►

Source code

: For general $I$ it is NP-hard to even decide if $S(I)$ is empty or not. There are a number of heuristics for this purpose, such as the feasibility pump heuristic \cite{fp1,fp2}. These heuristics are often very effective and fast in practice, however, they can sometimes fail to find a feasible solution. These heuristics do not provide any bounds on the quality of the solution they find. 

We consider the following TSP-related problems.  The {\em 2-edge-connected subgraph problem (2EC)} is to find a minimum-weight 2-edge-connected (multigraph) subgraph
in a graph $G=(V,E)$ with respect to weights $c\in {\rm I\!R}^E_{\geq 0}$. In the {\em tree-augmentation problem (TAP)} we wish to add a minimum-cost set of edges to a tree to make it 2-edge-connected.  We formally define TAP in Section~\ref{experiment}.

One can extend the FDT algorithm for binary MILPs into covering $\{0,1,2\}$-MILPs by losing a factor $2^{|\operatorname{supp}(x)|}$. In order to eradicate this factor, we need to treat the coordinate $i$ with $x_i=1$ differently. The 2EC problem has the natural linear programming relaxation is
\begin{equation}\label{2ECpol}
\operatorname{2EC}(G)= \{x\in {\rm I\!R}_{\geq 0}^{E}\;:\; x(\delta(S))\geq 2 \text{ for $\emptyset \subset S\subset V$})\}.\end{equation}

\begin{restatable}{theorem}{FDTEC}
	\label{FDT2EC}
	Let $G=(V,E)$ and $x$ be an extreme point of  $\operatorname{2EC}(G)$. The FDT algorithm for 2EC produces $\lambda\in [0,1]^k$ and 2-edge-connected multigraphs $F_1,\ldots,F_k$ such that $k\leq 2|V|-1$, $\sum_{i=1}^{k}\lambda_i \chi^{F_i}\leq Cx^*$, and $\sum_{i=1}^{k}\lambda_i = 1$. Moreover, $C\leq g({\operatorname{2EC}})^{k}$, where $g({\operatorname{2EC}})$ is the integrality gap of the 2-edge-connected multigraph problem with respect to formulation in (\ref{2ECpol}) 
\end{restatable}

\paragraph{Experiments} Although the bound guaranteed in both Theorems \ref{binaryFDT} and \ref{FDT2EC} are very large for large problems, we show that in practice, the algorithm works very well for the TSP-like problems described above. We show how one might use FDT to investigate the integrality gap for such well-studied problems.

◄

▸ DIRECTIONS: Show the lines above that have the word "operatorname".

▸ ANSWER SPACE:
One can extend the FDT algorithm for binary MILPs into covering $\{0,1,2\}$-MILPs by losing a factor $2^{|\operatorname{supp}(x)|}$. In order to eradicate this factor, we need to treat the coordinate $i$ with $x_i=1$ differently. The 2EC problem has the natural linear programming relaxation is
\operatorname{2EC}(G)= \{x\in {\rm I\!R}_{\geq 0}^{E}\;:\; x(\delta(S))\geq 2 \text{ for $\emptyset \subset S\subset V$})\}.\end{equation}
	Let $G=(V,E)$ and $x$ be an extreme point of  $\operatorname{2EC}(G)$. The FDT algorithm for 2EC produces $\lambda\in [0,1]^k$ and 2-edge-connected multigraphs $F_1,\ldots,F_k$ such that $k\leq 2|V|-1$, $\sum_{i=1}^{k}\lambda_i \chi^{F_i}\leq Cx^*$, and $\sum_{i=1}^{k}\lambda_i = 1$. Moreover, $C\leq g({\operatorname{2EC}})^{k}$, where $g({\operatorname{2EC}})$ is the integrality gap of the 2-edge-connected multigraph problem with respect to formulation in (\ref{2ECpol}) 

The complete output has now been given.